Arc Length as an Angle in the distance and reckon Functions

Certain syntaxes of the distance and reckon functions use angles to denote distances in the way described above. In the following statements, the range argument, arclen, is in degrees (along with all the other inputs and outputs):

[arclen, az] = distance(lat1, lon1, lat2, lon2)
[latout, lonout] = reckon(lat, lon, arclen, az)
By adding the optional units argument, you can use radians instead:
[arclen, az] = distance(lat1, lon1, lat2, lon2, 'radians')
[latout, lonout] = reckon(lat, lon, arclen, az, 'radians')
If an ellipsoid argument is provided, however, then arclen has units of length, and they match the units of the semimajor axis length of the reference ellipsoid. If you specify ellipsoid = [1 0] (the unit sphere), arclen can be considered to be either an angle in radians or a length defined in units of earth radii. It has the same value either way. Thus, in the following computation, lat1, lon1, lat2, lon2, and az are in degrees, but arclen will appear to be in radians:

[arclen, az] = distance(lat1, lon1, lat2, lon2, [1 0])

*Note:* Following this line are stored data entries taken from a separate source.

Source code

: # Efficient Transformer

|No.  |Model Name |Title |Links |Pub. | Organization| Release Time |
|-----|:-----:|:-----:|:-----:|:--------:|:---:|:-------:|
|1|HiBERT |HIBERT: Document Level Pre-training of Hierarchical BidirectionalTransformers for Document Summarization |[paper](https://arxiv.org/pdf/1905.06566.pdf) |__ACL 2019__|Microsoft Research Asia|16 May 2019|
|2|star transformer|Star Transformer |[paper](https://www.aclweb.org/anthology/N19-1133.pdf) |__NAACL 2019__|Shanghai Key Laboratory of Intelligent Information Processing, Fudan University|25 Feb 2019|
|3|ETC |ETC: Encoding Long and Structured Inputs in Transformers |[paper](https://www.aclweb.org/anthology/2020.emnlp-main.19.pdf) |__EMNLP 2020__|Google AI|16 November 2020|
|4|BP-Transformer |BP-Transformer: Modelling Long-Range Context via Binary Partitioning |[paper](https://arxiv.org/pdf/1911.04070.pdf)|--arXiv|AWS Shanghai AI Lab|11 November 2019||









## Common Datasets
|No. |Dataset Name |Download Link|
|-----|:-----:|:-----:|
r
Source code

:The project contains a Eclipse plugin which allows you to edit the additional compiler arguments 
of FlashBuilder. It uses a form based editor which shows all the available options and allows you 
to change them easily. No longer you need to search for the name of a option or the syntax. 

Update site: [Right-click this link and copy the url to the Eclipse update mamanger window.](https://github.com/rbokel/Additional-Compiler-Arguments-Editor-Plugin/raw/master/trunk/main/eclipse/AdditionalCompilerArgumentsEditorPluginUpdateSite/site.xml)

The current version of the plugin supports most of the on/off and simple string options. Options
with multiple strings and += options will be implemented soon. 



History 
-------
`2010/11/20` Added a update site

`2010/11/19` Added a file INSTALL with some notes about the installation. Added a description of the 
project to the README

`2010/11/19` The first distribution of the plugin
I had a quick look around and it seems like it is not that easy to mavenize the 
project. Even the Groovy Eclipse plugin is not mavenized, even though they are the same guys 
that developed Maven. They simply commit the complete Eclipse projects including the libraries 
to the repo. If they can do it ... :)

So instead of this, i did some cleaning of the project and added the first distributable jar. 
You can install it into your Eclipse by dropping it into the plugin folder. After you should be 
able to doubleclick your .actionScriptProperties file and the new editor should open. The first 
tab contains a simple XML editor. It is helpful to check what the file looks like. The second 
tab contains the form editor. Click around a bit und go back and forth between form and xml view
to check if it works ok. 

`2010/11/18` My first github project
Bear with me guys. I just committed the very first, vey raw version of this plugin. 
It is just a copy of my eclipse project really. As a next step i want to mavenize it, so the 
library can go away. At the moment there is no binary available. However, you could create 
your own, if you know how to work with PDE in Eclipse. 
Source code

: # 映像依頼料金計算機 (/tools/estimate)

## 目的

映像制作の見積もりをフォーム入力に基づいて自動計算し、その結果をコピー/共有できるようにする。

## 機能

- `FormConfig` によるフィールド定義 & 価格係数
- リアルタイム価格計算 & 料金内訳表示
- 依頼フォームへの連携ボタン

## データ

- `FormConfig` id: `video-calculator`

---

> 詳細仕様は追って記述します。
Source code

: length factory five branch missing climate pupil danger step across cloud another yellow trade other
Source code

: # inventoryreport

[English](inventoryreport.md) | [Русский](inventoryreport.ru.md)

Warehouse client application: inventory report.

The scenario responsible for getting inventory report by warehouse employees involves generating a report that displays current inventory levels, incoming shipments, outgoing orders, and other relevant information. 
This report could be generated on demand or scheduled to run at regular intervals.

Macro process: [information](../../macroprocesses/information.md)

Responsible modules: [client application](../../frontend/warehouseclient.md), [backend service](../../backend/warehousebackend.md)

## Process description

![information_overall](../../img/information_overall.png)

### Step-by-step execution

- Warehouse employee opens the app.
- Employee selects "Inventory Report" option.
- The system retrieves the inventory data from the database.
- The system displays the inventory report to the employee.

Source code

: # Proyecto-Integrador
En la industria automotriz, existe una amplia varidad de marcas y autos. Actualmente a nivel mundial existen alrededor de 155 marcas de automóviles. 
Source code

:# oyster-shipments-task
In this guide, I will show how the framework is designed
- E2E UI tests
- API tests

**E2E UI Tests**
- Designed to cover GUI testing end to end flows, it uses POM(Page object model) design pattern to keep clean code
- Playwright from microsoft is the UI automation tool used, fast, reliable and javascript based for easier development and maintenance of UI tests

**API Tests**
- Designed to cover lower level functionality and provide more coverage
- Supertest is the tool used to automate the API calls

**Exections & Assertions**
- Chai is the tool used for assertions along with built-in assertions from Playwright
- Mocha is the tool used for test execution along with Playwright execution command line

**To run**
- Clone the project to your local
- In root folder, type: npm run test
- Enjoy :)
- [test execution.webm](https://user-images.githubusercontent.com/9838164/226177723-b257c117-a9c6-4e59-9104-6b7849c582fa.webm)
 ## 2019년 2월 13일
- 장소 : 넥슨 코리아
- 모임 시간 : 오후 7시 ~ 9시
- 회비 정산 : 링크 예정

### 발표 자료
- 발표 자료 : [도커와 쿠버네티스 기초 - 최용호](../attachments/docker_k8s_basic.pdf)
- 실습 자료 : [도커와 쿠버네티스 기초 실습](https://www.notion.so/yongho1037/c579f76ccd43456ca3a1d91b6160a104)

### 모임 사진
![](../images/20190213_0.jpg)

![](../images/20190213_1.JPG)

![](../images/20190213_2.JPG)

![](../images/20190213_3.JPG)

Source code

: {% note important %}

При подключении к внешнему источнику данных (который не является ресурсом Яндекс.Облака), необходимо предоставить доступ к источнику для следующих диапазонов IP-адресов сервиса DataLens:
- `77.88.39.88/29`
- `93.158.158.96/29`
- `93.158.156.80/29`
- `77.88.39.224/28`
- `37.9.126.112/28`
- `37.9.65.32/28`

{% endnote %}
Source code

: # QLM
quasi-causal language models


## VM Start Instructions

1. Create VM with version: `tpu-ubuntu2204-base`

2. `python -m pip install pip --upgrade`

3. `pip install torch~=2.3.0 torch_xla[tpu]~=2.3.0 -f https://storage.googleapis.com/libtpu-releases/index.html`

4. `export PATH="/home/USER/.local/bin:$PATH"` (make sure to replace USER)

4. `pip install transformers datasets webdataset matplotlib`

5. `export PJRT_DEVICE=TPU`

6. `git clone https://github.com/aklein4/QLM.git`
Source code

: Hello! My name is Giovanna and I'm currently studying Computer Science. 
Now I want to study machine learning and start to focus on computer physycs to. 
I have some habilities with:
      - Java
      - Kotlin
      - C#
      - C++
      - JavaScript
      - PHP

Summary: Available Distance and Angle Conversion Functions

The following table shows the Mapping Toolbox unit-to-unit distance and arc conversion functions. They all accept scalar, vector, and higher-dimension inputs. The first two columns and rows involve angle units, the last three involve distance units:

Functions that Directly Convert Angles, Lengths, and Spherical Distances

ConvertTo DegreesTo RadiansTo KilometersTo Nautical MilesTo Statute Miles
DegreestoDegrees
fromDegrees
deg2rad
toRadians
fromDegrees
deg2kmdeg2nmdeg2sm
Radiansrad2deg
toDegrees
fromRadians
toRadians
fromRadians
rad2kmrad2nmrad2sm
Kilometerskm2degkm2rad km2nmkm2sm
Nautical Milesnm2degnm2radnm2km nm2sm
Statute Milessm2degsm2radsm2kmsm2nm 

The angle conversion functions along the major diagonal, toDegrees, toRadians, fromDegrees, and fromRadians, can have no-op results. They are intended for use in applications that have no prior knowledge of what angle units might be input or desired as output.